(Data items)
* * *

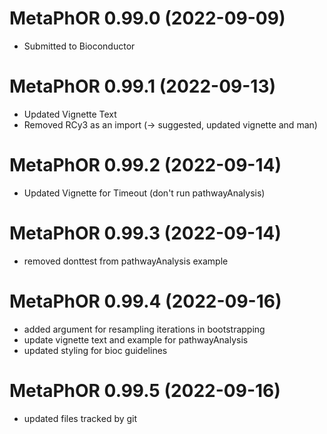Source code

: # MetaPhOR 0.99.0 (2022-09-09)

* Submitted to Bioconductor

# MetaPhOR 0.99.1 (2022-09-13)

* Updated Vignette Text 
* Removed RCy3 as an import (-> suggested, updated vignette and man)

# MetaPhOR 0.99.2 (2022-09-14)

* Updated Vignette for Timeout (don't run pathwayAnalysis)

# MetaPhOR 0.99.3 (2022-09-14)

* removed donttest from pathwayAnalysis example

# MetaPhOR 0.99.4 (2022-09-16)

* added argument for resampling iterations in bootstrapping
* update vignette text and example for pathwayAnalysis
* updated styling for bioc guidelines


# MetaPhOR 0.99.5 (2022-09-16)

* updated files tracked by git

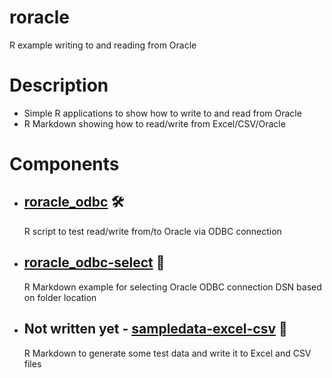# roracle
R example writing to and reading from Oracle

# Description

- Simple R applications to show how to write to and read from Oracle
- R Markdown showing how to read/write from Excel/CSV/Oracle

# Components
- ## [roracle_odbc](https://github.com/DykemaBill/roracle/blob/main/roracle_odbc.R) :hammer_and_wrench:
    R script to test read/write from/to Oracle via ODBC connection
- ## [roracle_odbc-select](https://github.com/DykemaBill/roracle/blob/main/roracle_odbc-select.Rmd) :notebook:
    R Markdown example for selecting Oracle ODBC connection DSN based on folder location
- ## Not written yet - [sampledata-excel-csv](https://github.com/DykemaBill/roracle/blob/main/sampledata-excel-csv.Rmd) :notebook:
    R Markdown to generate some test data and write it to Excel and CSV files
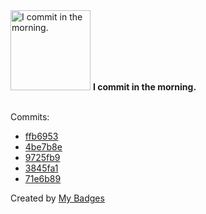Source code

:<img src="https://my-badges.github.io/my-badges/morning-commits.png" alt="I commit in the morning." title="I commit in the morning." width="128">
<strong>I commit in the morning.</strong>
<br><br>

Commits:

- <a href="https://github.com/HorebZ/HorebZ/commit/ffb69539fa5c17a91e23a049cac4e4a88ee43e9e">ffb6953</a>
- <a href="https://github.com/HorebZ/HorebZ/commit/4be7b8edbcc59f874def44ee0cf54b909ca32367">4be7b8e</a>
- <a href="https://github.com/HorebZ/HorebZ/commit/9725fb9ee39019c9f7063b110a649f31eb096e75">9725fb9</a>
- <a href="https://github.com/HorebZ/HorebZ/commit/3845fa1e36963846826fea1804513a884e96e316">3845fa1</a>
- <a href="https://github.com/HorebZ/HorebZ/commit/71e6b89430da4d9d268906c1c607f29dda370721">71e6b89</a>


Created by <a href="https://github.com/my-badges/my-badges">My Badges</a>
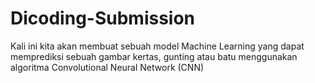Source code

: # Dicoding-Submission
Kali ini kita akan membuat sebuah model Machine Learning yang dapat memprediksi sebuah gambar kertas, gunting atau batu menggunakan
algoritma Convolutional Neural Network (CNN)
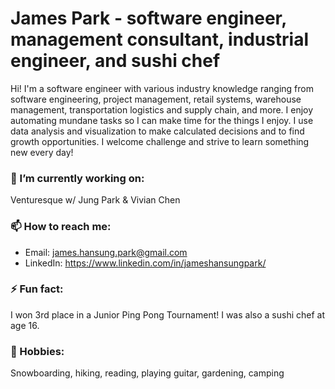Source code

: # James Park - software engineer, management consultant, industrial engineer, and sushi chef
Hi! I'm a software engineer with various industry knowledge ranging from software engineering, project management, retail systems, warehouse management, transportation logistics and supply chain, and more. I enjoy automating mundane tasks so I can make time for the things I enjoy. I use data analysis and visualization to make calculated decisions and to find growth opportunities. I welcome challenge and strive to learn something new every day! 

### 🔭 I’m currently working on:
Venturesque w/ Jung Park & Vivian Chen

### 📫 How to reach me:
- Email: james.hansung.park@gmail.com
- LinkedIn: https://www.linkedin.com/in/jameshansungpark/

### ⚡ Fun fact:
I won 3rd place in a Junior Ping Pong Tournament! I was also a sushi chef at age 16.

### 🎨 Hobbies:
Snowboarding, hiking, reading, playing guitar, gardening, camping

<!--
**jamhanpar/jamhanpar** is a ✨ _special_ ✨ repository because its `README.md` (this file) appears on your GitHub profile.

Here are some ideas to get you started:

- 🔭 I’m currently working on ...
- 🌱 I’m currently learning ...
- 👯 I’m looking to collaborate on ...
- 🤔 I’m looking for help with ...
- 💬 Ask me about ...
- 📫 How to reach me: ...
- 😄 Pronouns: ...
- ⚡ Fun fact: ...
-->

* * *

Work request: Transcribe the records above from the line holding "### 🔭 I’m currently" down to the line holding "Here are some", inclusive, without adding anything.

Response for this exercise:
### 🔭 I’m currently working on:
Venturesque w/ Jung Park & Vivian Chen

### 📫 How to reach me:
- Email: james.hansung.park@gmail.com
- LinkedIn: https://www.linkedin.com/in/jameshansungpark/

### ⚡ Fun fact:
I won 3rd place in a Junior Ping Pong Tournament! I was also a sushi chef at age 16.

### 🎨 Hobbies:
Snowboarding, hiking, reading, playing guitar, gardening, camping

<!--
**jamhanpar/jamhanpar** is a ✨ _special_ ✨ repository because its `README.md` (this file) appears on your GitHub profile.

Here are some ideas to get you started:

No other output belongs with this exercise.